Hematopoietic stem cell transplantation: indications, types of transplantations, 132 donor selection

   Hematopoietic stem cell transplantation is a technology for the treatment of a wide range of oncological, hematological and a number of congenital diseases.

   The history of the use of bone marrow for medicinal purposes dates back more than 120 years.

   In 1891, 2 French doctors - Charles Brown-Séquard and Jacques D'Arsonval - gave the patient oral bone marrow to treat leukemias, naturally, without success. Approximately 50 years later, the first mention of intraosseous and intravenous injections of the bone marrow substrate appeared. Even then, a hypothesis was formulated that the patient's own immune system does not allow engraftment of donor cells. A very important discovery was made by Egon Lorenz in 1951, when it was first demonstrated that after irradiating mice with ionizing radiation and injecting them with bone marrow from other mice from the same litter, new bone marrow could take root and function. Naturally, it was difficult to prove the donor affiliation of a new hematopoiesis in the absence of knowledge about specific genetic markers, but the logic of the assumptions was built correctly.

   For the first time in modern history, bone marrow was transplanted to a patient by Edward Thomas at the Fred Hutchinson Cancer Research Center (USA) in 1957, and in 1958 Jean Dosset presented data on the existence of a human leukocyte antigen system (HLA system), which formed the basis further development of technology.

   The beginning of the modern era of transplantation is considered to be 1968, when Robert Good at the University Hospital of Minnesota (USA) performed the first bone marrow transplantation in a boy with primary immunodeficiency after selecting a related donor based on HLA typing data.

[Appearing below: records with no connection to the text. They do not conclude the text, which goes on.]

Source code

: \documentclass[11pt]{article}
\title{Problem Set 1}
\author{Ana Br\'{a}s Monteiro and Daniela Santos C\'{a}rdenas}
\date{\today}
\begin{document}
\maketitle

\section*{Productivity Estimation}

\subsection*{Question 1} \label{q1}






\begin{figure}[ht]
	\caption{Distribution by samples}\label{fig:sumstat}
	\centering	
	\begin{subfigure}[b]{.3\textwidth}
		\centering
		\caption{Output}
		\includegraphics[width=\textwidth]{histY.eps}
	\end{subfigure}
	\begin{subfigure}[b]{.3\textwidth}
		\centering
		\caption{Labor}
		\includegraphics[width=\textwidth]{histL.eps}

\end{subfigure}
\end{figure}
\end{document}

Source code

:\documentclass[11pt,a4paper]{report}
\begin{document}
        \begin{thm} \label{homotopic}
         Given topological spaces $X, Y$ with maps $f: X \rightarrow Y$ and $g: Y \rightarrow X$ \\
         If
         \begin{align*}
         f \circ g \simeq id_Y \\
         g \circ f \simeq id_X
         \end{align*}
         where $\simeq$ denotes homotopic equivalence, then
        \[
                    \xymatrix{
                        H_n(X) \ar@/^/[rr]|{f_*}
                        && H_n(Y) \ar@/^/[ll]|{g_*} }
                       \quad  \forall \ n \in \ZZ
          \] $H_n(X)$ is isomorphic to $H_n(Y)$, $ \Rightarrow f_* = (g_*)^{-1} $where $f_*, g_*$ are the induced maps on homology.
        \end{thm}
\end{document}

   Improving knowledge and development of new technologies in the field of genetics and cell engineering, combined with progress in the development of the latest, including targeted, drugs, are currently an argument for fundamentally new views on hematopoietic stem cell transplantation. Cell technologies are actively developing, certain successes have been achieved in the field of gene therapy. All this allows us to take a fresh look at some complex diseases, giving an objective chance for recovery to previously incurable patients.

   Now in the Russian Federation, hematopoietic stem cell transplantation is carried out in 8 transplant centers. In addition, construction is underway and it is planned to open at least 5 new regional clinics, in the structure of which transplantation activity is also planned.

   One of the fundamental differences between hematopoietic stem cell transplantation and many other medical technologies is the need for a long period of observation and treatment, a significant part of which should be carried out on an outpatient basis at the place of residence. Most of the problems that arise with patients at this stage can be solved by hematologists, oncologists, pediatricians or other specialists. However, in order to effectively identify and make timely and correct decisions, the doctor
often there is a lack of knowledge about the features of the technology and purely post-transplant clinical problems that need to be addressed.

   In this issue of the journal, we begin the column "School of Transplantation and Cellular Therapy". Here we plan to introduce you to transplantation, from the basics of technology to the analysis of certain topical clinical issues. FROM Taking into account the existing development vector of this method, we will also pay special attention to the modern view of cell therapy in the treatment of certain diseases, as well as a number of conditions where this technology already has a competitive advantage over pharmacotherapy. We very much hope that the information that we plan to share will be useful for a wide range of specialists.

   The first issue of the rubric is devoted to introductory issues of hematopoietic stem cell transplantation. We will talk about the indications, touch on the problem of histocompatibility and dwell on the fundamental issues of choosing the optimal pair donor-recipient.